Stored items:
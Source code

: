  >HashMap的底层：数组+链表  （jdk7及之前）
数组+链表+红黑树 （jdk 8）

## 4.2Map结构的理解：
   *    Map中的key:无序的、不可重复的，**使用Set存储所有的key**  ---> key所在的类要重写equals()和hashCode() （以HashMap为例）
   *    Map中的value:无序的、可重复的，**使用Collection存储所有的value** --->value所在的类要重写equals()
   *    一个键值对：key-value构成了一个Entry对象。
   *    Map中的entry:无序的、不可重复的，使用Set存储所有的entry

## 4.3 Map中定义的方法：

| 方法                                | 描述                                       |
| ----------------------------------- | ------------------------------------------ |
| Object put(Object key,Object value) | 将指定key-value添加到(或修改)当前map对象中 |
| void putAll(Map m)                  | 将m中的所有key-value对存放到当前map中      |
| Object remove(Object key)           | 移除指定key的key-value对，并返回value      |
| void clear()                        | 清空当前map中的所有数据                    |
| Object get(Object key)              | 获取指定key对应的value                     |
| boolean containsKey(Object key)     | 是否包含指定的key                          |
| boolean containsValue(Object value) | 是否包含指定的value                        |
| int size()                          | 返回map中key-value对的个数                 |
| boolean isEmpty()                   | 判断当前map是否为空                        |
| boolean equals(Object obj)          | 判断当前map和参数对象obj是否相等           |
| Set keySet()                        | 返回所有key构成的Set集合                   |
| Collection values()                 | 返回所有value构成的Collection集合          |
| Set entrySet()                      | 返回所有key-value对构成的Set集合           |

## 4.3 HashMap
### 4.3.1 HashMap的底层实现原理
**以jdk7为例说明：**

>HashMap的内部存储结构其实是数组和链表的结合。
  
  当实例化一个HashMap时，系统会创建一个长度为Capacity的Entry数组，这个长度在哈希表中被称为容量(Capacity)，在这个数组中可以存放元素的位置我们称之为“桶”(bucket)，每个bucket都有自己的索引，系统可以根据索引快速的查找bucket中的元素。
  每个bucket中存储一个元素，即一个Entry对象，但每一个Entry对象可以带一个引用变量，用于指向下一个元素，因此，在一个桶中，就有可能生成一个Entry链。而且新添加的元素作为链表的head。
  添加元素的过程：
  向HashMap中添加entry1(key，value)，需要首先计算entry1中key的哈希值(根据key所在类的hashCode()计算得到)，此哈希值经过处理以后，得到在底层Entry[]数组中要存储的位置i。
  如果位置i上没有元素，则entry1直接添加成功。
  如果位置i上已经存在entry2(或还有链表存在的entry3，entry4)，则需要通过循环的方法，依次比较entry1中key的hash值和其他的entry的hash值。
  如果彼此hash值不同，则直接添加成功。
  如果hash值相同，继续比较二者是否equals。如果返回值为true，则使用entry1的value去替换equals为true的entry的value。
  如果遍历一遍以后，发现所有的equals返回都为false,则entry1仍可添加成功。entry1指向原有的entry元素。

» **TASK DIRECTIONS**: If a line falls between the first line of the entries and the line containing "## 4.3 Map中定义的方法：", or is one of those two, restate it word for word; leave all other lines out.

» **ANSWER TO THE EXERCISE**:
Source code

:  >HashMap的底层：数组+链表  （jdk7及之前）
数组+链表+红黑树 （jdk 8）

## 4.2Map结构的理解：
   *    Map中的key:无序的、不可重复的，**使用Set存储所有的key**  ---> key所在的类要重写equals()和hashCode() （以HashMap为例）
   *    Map中的value:无序的、可重复的，**使用Collection存储所有的value** --->value所在的类要重写equals()
   *    一个键值对：key-value构成了一个Entry对象。
   *    Map中的entry:无序的、不可重复的，使用Set存储所有的entry

## 4.3 Map中定义的方法：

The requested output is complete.